YOUR GOAL: All the records below must be returned exactly as they stand.

ENTRIES PROVIDED:
■ ■ ■ ■ ■ ■ ■

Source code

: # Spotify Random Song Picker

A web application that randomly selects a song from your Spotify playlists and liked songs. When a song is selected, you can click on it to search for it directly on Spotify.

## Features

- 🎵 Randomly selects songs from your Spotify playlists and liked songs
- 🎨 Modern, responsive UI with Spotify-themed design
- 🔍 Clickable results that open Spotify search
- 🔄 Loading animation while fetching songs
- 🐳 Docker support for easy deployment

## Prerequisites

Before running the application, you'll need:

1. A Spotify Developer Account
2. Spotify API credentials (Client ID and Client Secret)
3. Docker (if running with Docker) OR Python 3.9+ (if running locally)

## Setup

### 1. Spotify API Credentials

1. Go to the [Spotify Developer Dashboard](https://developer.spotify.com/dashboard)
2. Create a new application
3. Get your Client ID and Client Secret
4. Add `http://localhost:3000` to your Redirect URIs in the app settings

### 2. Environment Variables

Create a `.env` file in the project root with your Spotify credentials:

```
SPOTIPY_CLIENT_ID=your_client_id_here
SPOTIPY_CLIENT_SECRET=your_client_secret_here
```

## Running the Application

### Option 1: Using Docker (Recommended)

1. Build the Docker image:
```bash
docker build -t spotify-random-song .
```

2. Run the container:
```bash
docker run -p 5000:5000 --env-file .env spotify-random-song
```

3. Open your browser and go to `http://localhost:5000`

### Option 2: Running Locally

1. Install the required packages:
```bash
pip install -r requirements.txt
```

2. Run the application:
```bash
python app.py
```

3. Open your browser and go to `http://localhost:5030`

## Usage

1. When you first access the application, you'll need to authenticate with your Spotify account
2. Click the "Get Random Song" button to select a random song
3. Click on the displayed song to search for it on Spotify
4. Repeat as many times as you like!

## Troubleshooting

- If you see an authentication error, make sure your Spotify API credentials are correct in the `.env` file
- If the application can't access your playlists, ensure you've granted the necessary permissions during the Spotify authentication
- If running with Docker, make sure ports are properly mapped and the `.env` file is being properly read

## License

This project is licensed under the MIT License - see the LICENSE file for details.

■ ■ ■ ■ ■ ■ ■

TASK RESULT:
Source code

: # Spotify Random Song Picker

A web application that randomly selects a song from your Spotify playlists and liked songs. When a song is selected, you can click on it to search for it directly on Spotify.

## Features

- 🎵 Randomly selects songs from your Spotify playlists and liked songs
- 🎨 Modern, responsive UI with Spotify-themed design
- 🔍 Clickable results that open Spotify search
- 🔄 Loading animation while fetching songs
- 🐳 Docker support for easy deployment

## Prerequisites

Before running the application, you'll need:

1. A Spotify Developer Account
2. Spotify API credentials (Client ID and Client Secret)
3. Docker (if running with Docker) OR Python 3.9+ (if running locally)

## Setup

### 1. Spotify API Credentials

1. Go to the [Spotify Developer Dashboard](https://developer.spotify.com/dashboard)
2. Create a new application
3. Get your Client ID and Client Secret
4. Add `http://localhost:3000` to your Redirect URIs in the app settings

### 2. Environment Variables

Create a `.env` file in the project root with your Spotify credentials:

```
SPOTIPY_CLIENT_ID=your_client_id_here
SPOTIPY_CLIENT_SECRET=your_client_secret_here
```

## Running the Application

### Option 1: Using Docker (Recommended)

1. Build the Docker image:
```bash
docker build -t spotify-random-song .
```

2. Run the container:
```bash
docker run -p 5000:5000 --env-file .env spotify-random-song
```

3. Open your browser and go to `http://localhost:5000`

### Option 2: Running Locally

1. Install the required packages:
```bash
pip install -r requirements.txt
```

2. Run the application:
```bash
python app.py
```

3. Open your browser and go to `http://localhost:5030`

## Usage

1. When you first access the application, you'll need to authenticate with your Spotify account
2. Click the "Get Random Song" button to select a random song
3. Click on the displayed song to search for it on Spotify
4. Repeat as many times as you like!

## Troubleshooting

- If you see an authentication error, make sure your Spotify API credentials are correct in the `.env` file
- If the application can't access your playlists, ensure you've granted the necessary permissions during the Spotify authentication
- If running with Docker, make sure ports are properly mapped and the `.env` file is being properly read

## License

This project is licensed under the MIT License - see the LICENSE file for details.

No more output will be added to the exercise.